Court of Cassation, Commercial, Financial and Economic Chamber, 28 January 2026, No. 23-20.245

Optima Concept had designed an electronic agricultural spraying system based on a master unit (OC 800 or REB 3), to which various GPS guidance devices could be connected. The companies GPS Géomatique Agricole (2GA) and Innov GPS, managed by Mr [U], had developed and marketed an interface enabling their own GPS systems to be connected to the Optima Concept box.

Considering that these interfaces did not comply with the applicable regulations and were not marketed fairly, Optima Concept sued its competitors for unfair competition.

The Douai Court of Appeal prohibited them, under penalty, from selling any interface that could connect a GPS system to OC 800 or REB 3 boxes.

The Court of Cassation censured this prohibition in principle.

 

The prohibition on carrying out an activity is a strictly regulated exception

The Commercial Chamber first recalled a fundamental principle directly linked to the law of 2 and 17 March 1791 and to freedom of competition:

It follows from these texts and principles that a prohibition on exercising an activity imposed by a judge must be limited to unfair or parasitic behaviour. ”

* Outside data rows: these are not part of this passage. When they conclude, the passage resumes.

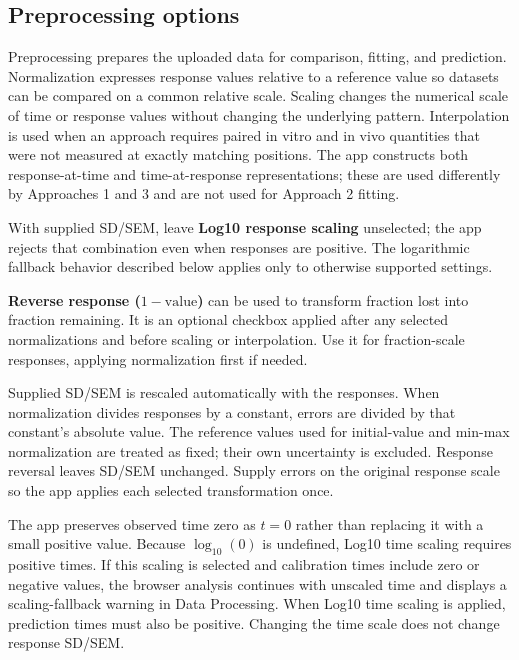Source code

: \subsection{Preprocessing options}
\label{sec:preprocessing}

Preprocessing prepares the uploaded data for comparison, fitting, and prediction. Normalization expresses response values relative to a reference value so datasets can be compared on a common relative scale. Scaling changes the numerical scale of time or response values without changing the underlying pattern. Interpolation is used when an approach requires paired in vitro and in vivo quantities that were not measured at exactly matching positions. The app constructs both response-at-time and time-at-response representations; these are used differently by Approaches 1 and 3 and are not used for Approach 2 fitting.

With supplied SD/SEM, leave \textbf{Log10 response scaling} unselected; the app rejects that combination even when responses are positive. The logarithmic fallback behavior described below applies only to otherwise supported settings.



\textbf{Reverse response ($1-\mathrm{value}$)} can be used to transform fraction lost into fraction remaining. It is an optional checkbox applied after any selected normalizations and before scaling or interpolation. Use it for fraction-scale responses, applying normalization first if needed.

Supplied SD/SEM is rescaled automatically with the responses. When normalization divides responses by a constant, errors are divided by that constant's absolute value. The reference values used for initial-value and min-max normalization are treated as fixed; their own uncertainty is excluded. Response reversal leaves SD/SEM unchanged. Supply errors on the original response scale so the app applies each selected transformation once.

The app preserves observed time zero as $t=0$ rather than replacing it with a small positive value. Because $\log_{10}(0)$ is undefined, Log10 time scaling requires positive times. If this scaling is selected and calibration times include zero or negative values, the browser analysis continues with unscaled time and displays a scaling-fallback warning in Data Processing. When Log10 time scaling is applied, prediction times must also be positive. Changing the time scale does not change response SD/SEM.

In other words, even when misconduct has been established, the judge cannot neutralise the economic activity itself. He can only restrict its exercise to the exact extent of the unlawful acts observed.

 

An overly broad prohibition, and therefore unlawful

To justify the general prohibition, the Court of Appeal had relied on two factors:

– the non-compliance of certain interfaces with the decree of 18 December 2008 on the control of sprayers;

– the use of misleading commercial references, likely to create confusion with Optima Concept’s products.

The Court of Cassation acknowledged the reality of these breaches, but censured the scope of the sanction. It criticised the Court of Appeal for banning all marketing of interfaces, including those that could have been offered under fair and compliant conditions:

By imposing such a ban, when it could not prohibit […] the marketing, under conditions that ruled out any risk of confusion […] of interfaces that complied with this decree, the Court of Appeal violated the above-mentioned texts and principles.

The sanction should therefore have been limited to the wrongful conduct alone, and not extended to the activity as a whole.

 

A cassation without referral, with a strictly redefined prohibition

The Court of Cassation ruled on the merits of the case itself, without referral.

It precisely reformulated the applicable prohibition:

There is reason to prohibit […] the sale of interfaces […] using commercial references that create a risk of confusion […] and the sale of such interfaces that do not comply with the decree of 18 December 2008. ”

Thus, the freedom to market GPS interfaces remains, provided that regulatory requirements are met and the market is not misled.

 

A landmark decision on the proportionality of sanctions

The ruling of 28 January 2026 does not provide a new solution. It serves as a welcome reminder that unfair competition never justifies an absolute ban on trading. The judge must always favour a targeted, proportionate sanction that is strictly necessary to put an end to the disturbance.

A company that is the victim of unfair competition must therefore refrain from seeking overly broad measures. The scope of the requested prohibition measure must be assessed with sufficient precision.

 

By Olivier Vibert, Solicitor at KBESTAN.